Ingredients:
1 medium zucchini, thinly sliced
1 medium eggplant, thinly sliced
2 medium tomatoes, thinly sliced
2 tbsp olive oil
1 tbsp fresh thyme, chopped
1 tbsp fresh basil, chopped
1 tsp garlic powder
Salt and black pepper to taste
For the Sauce (optional):
1 cup marinara sauce (store-bought or homemade)
1 tsp olive oil
1 garlic clove, minced
1. Prepare the Vegetables:
Preheat the oven to 375°F (190°C).
Slice the zucchini, eggplant, and tomatoes thinly, aiming for uniform slices for a neat, layered presentation.
Season the vegetable slices with olive oil, salt, black pepper, garlic powder, and fresh herbs (thyme and basil).
2. Arrange the Vegetables:
Spread a thin layer of marinara sauce (optional) at the bottom of a white ceramic baking dish.
Layer the zucchini, eggplant, and tomato slices in a circular pattern, overlapping them slightly to form a visually appealing spiral or stack.
3. Roast the Ratatouille:
Drizzle the vegetables with a bit more olive oil.
Cover the baking dish with aluminum foil and roast in the preheated oven for 30 minutes.
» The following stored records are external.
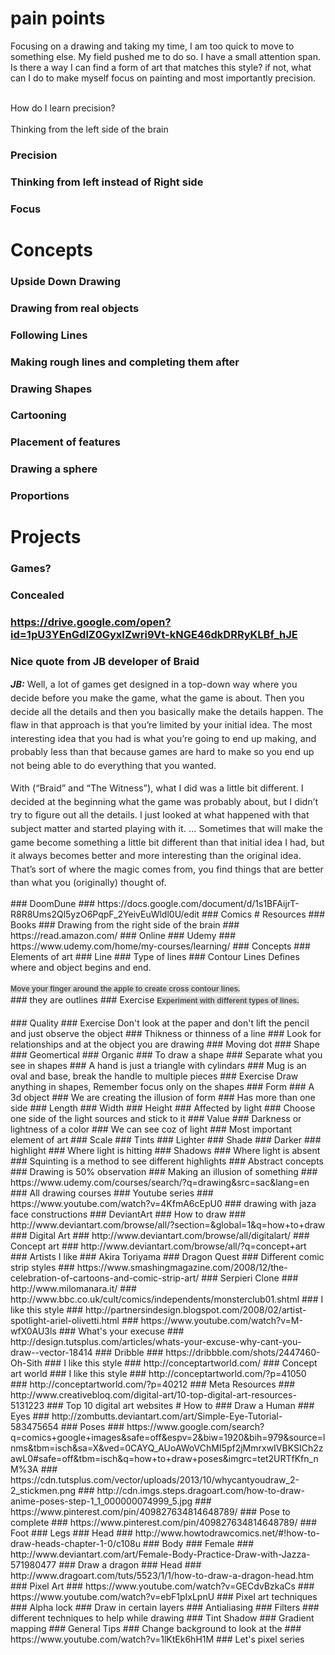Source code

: # pain points
Focusing on a drawing and taking my time, I am too quick to move to something else. My field pushed me to do so. I have a small attention span. Is there a way I can find a form of art that matches this style? if not, what can I do to make myself focus on painting and most importantly precision.<div><br></div><div>How do I learn precision?</div><div><br></div><div>Thinking from the left side of the brain</div>
### Precision
### Thinking from left instead of Right side
### Focus
# Concepts
### Upside Down Drawing
### Drawing from real objects
### Following Lines
### Making rough lines and completing them after
### Drawing Shapes
### Cartooning
### Placement of features
### Drawing a sphere
### Proportions
# Projects
### Games?
### Concealed
### https://drive.google.com/open?id=1pU3YEnGdlZ0GyxIZwri9Vt-kNGE46dkDRRyKLBf_hJE
### Nice quote from JB developer of Braid
<p style="box-sizing: inherit; margin-bottom: 0.9rem; padding: 0px; font-size: 0.9rem; line-height: 1.5; text-rendering: optimizeLegibility; color: rgb(34, 34, 34);"><b style="box-sizing: inherit; line-height: inherit;"><i style="box-sizing: inherit; line-height: inherit;">JB:</i></b>&nbsp;Well, a lot of games get designed in a top-down way where you decide before you make the game, what the game is about. Then you decide all the details and then you basically make the details happen. The flaw in that approach is that you’re limited by your initial idea. The most interesting idea that you had is what you’re going to end up making, and probably less than that because games are hard to make so you end up not being able to do everything that you wanted.</p><p style="box-sizing: inherit; margin-bottom: 0.9rem; padding: 0px; font-size: 0.9rem; line-height: 1.5; text-rendering: optimizeLegibility; color: rgb(34, 34, 34);">With (“Braid” and “The Witness”), what I did was a little bit different. I decided at the beginning what the game was probably about, but I didn’t try to figure out all the details. I just looked at what happened with that subject matter and started playing with it. … Sometimes that will make the game become something a little bit different than that initial idea I had, but it always becomes better and more interesting than the original idea. That’s sort of where the magic comes from, you find things that are better than what you (originally) thought of.</p>
### DoomDune
### https://docs.google.com/document/d/1s1BFAijrT-R8R8Ums2Ql5yzO6PqpF_2YeivEuWldl0U/edit
### Comics
# Resources
### Books
### Drawing from the right side of the brain
### https://read.amazon.com/
### Online
### Udemy
### https://www.udemy.com/home/my-courses/learning/
### Concepts
### Elements of art
### Line
### Type of lines
### Contour Lines
Defines where and object begins and end.<div><br></div><div><span style="color: rgb(79, 79, 79); font-family: Helvetica, 'Arial Unicode MS', sans-serif; font-size: 12px; font-weight: bold; line-height: 18px; text-align: center; white-space: pre-wrap; background-color: rgb(224, 224, 224);">Move your finger around the apple to create cross contour lines.</span></div>
### they are outlines
### Exercise
<span style="color: rgb(79, 79, 79); font-family: Helvetica, 'Arial Unicode MS', sans-serif; font-size: 12px; font-weight: bold; line-height: 18px; text-align: center; white-space: pre-wrap; background-color: rgb(224, 224, 224);">Experiment with different types of lines.</span><div><span style="color: rgb(79, 79, 79); font-family: Helvetica, 'Arial Unicode MS', sans-serif; font-size: 12px; font-weight: bold; line-height: 18px; text-align: center; white-space: pre-wrap; background-color: rgb(224, 224, 224);"><br></span></div>
### Quality
### Exercise
Don't look at the paper and don't lift the pencil and just observe the object
### Thikness or thinness of a line
### Look for relationships and at the object you are drawing
### Moving dot
### Shape
### Geomertical
### Organic
### To draw a shape
### Separate what you see in shapes
### A hand is just a triangle with cylindars
### Mug is an oval and base, break the handle to multiple pieces
### Exercise
Draw anything in shapes, Remember focus only on the shapes
### Form
### A 3d object
### We are creating the illusion of form
### Has more than one side
### Length
### Width
### Height
### Affected by light
### Choose one side of the light sources and stick to it
### Value
### Darkness or lightness of a color
### We can see coz of light
### Most important element of art
### Scale
### Tints
### Lighter
### Shade
### Darker
### highlight
### Where light is hitting
### Shadows
### Where light is absent
### Squinting is a method to see different highlights
### Abstract concepts
### Drawing is 50% observation
### Making an illusion of something
### https://www.udemy.com/courses/search/?q=drawing&src=sac&lang=en
### All drawing courses
### Youtube series
### https://www.youtube.com/watch?v=4KfmA6cEpU0
### drawing with jaza face constructions
### DeviantArt
### How to draw
### http://www.deviantart.com/browse/all/?section=&global=1&q=how+to+draw
### Digital Art
### http://www.deviantart.com/browse/all/digitalart/
### Concept art
### http://www.deviantart.com/browse/all/?q=concept+art
### Artists I like
### Akira Toriyama
### Dragon Quest
### Different comic strip styles
### https://www.smashingmagazine.com/2008/12/the-celebration-of-cartoons-and-comic-strip-art/
### Serpieri Clone
### http://www.milomanara.it/
### http://www.bbc.co.uk/cult/comics/independents/monsterclub01.shtml
### I like this style
### http://partnersindesign.blogspot.com/2008/02/artist-spotlight-ariel-olivetti.html
### https://www.youtube.com/watch?v=M-wfX0AU3ls
### What's your execuse
### http://design.tutsplus.com/articles/whats-your-excuse-why-cant-you-draw--vector-18414
### Dribble
### https://dribbble.com/shots/2447460-Oh-Sith
### I like this style
### http://conceptartworld.com/
### Concept art world
### I like this style
### http://conceptartworld.com/?p=41050
### http://conceptartworld.com/?p=40212
### Meta Resources
### http://www.creativebloq.com/digital-art/10-top-digital-art-resources-5131223
### Top 10 digital art websites
# How to
### Draw a Human
### Eyes
### http://zombutts.deviantart.com/art/Simple-Eye-Tutorial-583475654
### Poses
### https://www.google.com/search?q=comics+google+images&safe=off&espv=2&biw=1920&bih=979&source=lnms&tbm=isch&sa=X&ved=0CAYQ_AUoAWoVChMI5pf2jMmrxwIVBKSICh2zawL0#safe=off&tbm=isch&q=how+to+draw+poses&imgrc=tet2URTfKfn_nM%3A
### https://cdn.tutsplus.com/vector/uploads/2013/10/whycantyoudraw_2-2_stickmen.png
### http://cdn.imgs.steps.dragoart.com/how-to-draw-anime-poses-step-1_1_000000074999_5.jpg
### https://www.pinterest.com/pin/409827634814648789/
### Pose to complete
### https://www.pinterest.com/pin/409827634814648789/
### Foot
### Legs
### Head
### http://www.howtodrawcomics.net/#!how-to-draw-heads-chapter-1-0/c108u
### Body
### Female
### http://www.deviantart.com/art/Female-Body-Practice-Draw-with-Jazza-571980477
### Draw a dragon
### Head
### http://www.dragoart.com/tuts/5523/1/1/how-to-draw-a-dragon-head.htm
### Pixel Art
### https://www.youtube.com/watch?v=GECdvBzkaCs
### https://www.youtube.com/watch?v=ebF1pIxLpnU
### Pixel art techniques
### Alpha lock
### Draw in certain layers
### Antialiasing
### Filters
### different techniques to help while drawing
### Tint Shadow
### Gradient mapping
### General Tips
### Change background to look at the 
### https://www.youtube.com/watch?v=1lKtEk6hH1M
### Let's pixel series

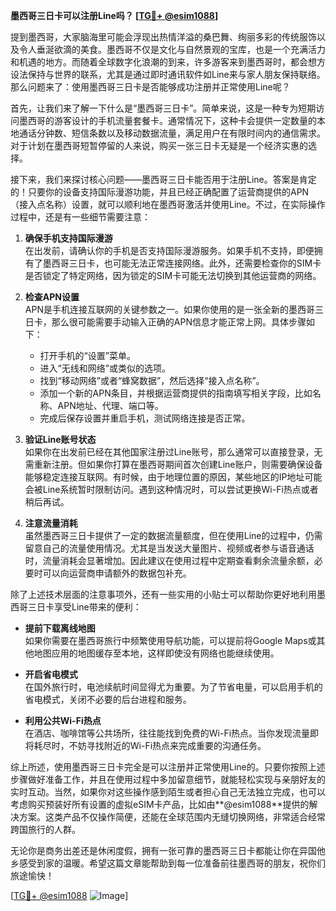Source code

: **墨西哥三日卡可以注册Line吗？ [[TG💪+ @esim1088](https://t.me/s/esim1088)]**

提到墨西哥，大家脑海里可能会浮现出热情洋溢的桑巴舞、绚丽多彩的传统服饰以及令人垂涎欲滴的美食。墨西哥不仅是文化与自然景观的宝库，也是一个充满活力和机遇的地方。而随着全球数字化浪潮的到来，许多游客来到墨西哥时，都会想方设法保持与世界的联系，尤其是通过即时通讯软件如Line来与家人朋友保持联络。那么问题来了：使用墨西哥三日卡是否能够成功注册并正常使用Line呢？

首先，让我们来了解一下什么是“墨西哥三日卡”。简单来说，这是一种专为短期访问墨西哥的游客设计的手机流量套餐卡。通常情况下，这种卡会提供一定数量的本地通话分钟数、短信条数以及移动数据流量，满足用户在有限时间内的通信需求。对于计划在墨西哥短暂停留的人来说，购买一张三日卡无疑是一个经济实惠的选择。

接下来，我们来探讨核心问题——墨西哥三日卡能否用于注册Line。答案是肯定的！只要你的设备支持国际漫游功能，并且已经正确配置了运营商提供的APN（接入点名称）设置，就可以顺利地在墨西哥激活并使用Line。不过，在实际操作过程中，还是有一些细节需要注意：

1. **确保手机支持国际漫游**  
   在出发前，请确认你的手机是否支持国际漫游服务。如果手机不支持，即便拥有了墨西哥三日卡，也可能无法正常连接网络。此外，还需要检查你的SIM卡是否锁定了特定网络，因为锁定的SIM卡可能无法切换到其他运营商的网络。

2. **检查APN设置**  
   APN是手机连接互联网的关键参数之一。如果你使用的是一张全新的墨西哥三日卡，那么很可能需要手动输入正确的APN信息才能正常上网。具体步骤如下：
   - 打开手机的“设置”菜单。
   - 进入“无线和网络”或类似的选项。
   - 找到“移动网络”或者“蜂窝数据”，然后选择“接入点名称”。
   - 添加一个新的APN条目，并根据运营商提供的指南填写相关字段，比如名称、APN地址、代理、端口等。
   - 完成后保存设置并重启手机，测试网络连接是否正常。

3. **验证Line账号状态**  
   如果你在出发前已经在其他国家注册过Line账号，那么通常可以直接登录，无需重新注册。但如果你打算在墨西哥期间首次创建Line账户，则需要确保设备能够稳定连接互联网。有时候，由于地理位置的原因，某些地区的IP地址可能会被Line系统暂时限制访问。遇到这种情况时，可以尝试更换Wi-Fi热点或者稍后再试。

4. **注意流量消耗**  
   虽然墨西哥三日卡提供了一定的数据流量额度，但在使用Line的过程中，仍需留意自己的流量使用情况。尤其是当发送大量图片、视频或者参与语音通话时，流量消耗会显著增加。因此建议在使用过程中定期查看剩余流量余额，必要时可以向运营商申请额外的数据包补充。

除了上述技术层面的注意事项外，还有一些实用的小贴士可以帮助你更好地利用墨西哥三日卡享受Line带来的便利：

- **提前下载离线地图**  
   如果你需要在墨西哥旅行中频繁使用导航功能，可以提前将Google Maps或其他地图应用的地图缓存至本地，这样即使没有网络也能继续使用。

- **开启省电模式**  
   在国外旅行时，电池续航时间显得尤为重要。为了节省电量，可以启用手机的省电模式，关闭不必要的后台进程和服务。

- **利用公共Wi-Fi热点**  
   在酒店、咖啡馆等公共场所，往往能找到免费的Wi-Fi热点。当你发现流量即将耗尽时，不妨寻找附近的Wi-Fi热点来完成重要的沟通任务。

综上所述，使用墨西哥三日卡完全是可以注册并正常使用Line的。只要你按照上述步骤做好准备工作，并且在使用过程中多加留意细节，就能轻松实现与亲朋好友的实时互动。当然，如果你对这些操作感到陌生或者担心自己无法独立完成，也可以考虑购买预装好所有设置的虚拟eSIM卡产品，比如由**@esim1088**提供的解决方案。这类产品不仅操作简便，还能在全球范围内无缝切换网络，非常适合经常跨国旅行的人群。

无论你是商务出差还是休闲度假，拥有一张可靠的墨西哥三日卡都能让你在异国他乡感受到家的温暖。希望这篇文章能帮助到每一位准备前往墨西哥的朋友，祝你们旅途愉快！

[[TG💪+ @esim1088](https://t.me/s/esim1088) ![Image](https://i.postimg.cc/4NQfJmqS/Snipaste-2025-05-13-00-14-12.png)]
After 30 minutes, remove the foil and bake for an additional 15–20 minutes until the vegetables are tender and slightly caramelized.
4. Serve & Garnish:
Once roasted to perfection, remove from the oven.
Garnish with additional fresh basil and thyme for an aromatic touch.
5. Enjoy:
A beautifully presented, elegant French dish that's simple yet bursting with vibrant flavors!